People often have a hard time imagining other ways of being, causing them to react with knee-jerk disapproval when they are confronted with someone who has decided to do their #ownthang. Vegetarians and vegans frequently face this closed-mindedness, but it is a problem that confronts everybody who chooses to live in a way not sanctioned by the masses. Thoreau writes in Walden “[t]here is a certain class of unbelievers who sometimes ask me such questions as, if I think that I can live on vegetable food alone; and to strike at the root of the matter at once – for the root is faith – I am accustomed to answer such, that I can live on board nails. If they cannot understand that, they cannot understand much that I have to say.” Thoreau had faith in the resilience of the human body, and while eating only four items of any type of food as I did is not healthy, it was a challenge to live differently and remind myself that I would be just fine.

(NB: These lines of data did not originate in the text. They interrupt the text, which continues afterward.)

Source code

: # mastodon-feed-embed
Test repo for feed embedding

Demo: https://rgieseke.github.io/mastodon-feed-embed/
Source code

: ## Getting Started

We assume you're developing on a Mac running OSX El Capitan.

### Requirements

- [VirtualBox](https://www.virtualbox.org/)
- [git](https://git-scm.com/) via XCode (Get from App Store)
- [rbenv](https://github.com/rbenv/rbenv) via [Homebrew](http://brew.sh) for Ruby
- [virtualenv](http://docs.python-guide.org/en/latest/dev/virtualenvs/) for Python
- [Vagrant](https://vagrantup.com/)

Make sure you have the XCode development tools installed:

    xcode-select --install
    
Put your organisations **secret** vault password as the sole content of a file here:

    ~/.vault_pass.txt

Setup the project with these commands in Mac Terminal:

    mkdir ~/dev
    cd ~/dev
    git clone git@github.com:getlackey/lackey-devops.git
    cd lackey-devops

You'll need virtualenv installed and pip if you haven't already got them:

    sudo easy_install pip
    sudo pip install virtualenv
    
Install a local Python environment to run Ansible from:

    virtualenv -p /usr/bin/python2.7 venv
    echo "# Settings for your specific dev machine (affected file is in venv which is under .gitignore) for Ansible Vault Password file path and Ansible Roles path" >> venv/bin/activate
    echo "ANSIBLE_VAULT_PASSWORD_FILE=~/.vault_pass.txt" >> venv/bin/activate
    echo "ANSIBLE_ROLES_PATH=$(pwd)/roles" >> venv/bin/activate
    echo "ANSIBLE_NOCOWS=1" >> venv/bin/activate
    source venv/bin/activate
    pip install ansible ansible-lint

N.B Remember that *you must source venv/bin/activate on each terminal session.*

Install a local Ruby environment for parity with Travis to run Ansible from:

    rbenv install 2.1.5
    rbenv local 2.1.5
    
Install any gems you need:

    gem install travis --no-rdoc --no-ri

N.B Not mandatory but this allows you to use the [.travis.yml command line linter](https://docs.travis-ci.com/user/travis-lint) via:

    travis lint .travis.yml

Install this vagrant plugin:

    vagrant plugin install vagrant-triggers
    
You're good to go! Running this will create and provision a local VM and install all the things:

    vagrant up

2. We exist in relationship with everything around us.

I paid a lot of attention to how I felt during the Walden Experiment; I was constantly wondering how any tiredness or unusual energy was related to what I had just eaten. It was very strange to be so aware of every change in my body, a welcome departure from being strung out on Café Blend during finals week, my ears perpetually throbbing from caffeine overdose. There is a humbling aspect to this type of attention: when we notice the psychical and mental effects of different foods, we place ourselves within the context of a larger ecological exchange of energy; our “self,” what we are, is partly what we eat.

3. Being “awake” is in the day-to-day.

I was talking with Bryan about this question of toward what we should live. If we rid ourselves of all distractions, what would our lives look like? Bryan said that he has been happiest working outdoors at a summer camp that he has attended for eleven years. My best memories also occurred in the woods, a place where I felt a very deep sense of childlike freedom. But this sense of wonder, the visceral experience that you have in the woods, must transcend the indoor/outdoor divide that humans construct. You don’t have to live in the woods to find what you should be doing, but you should be open to being moved by the things that you come in contact with every day.

“Waking up,” as Thoreau instructs, does not mean to eat only rice and beans. It is a life-long project, one to craft daily wherever you find yourself.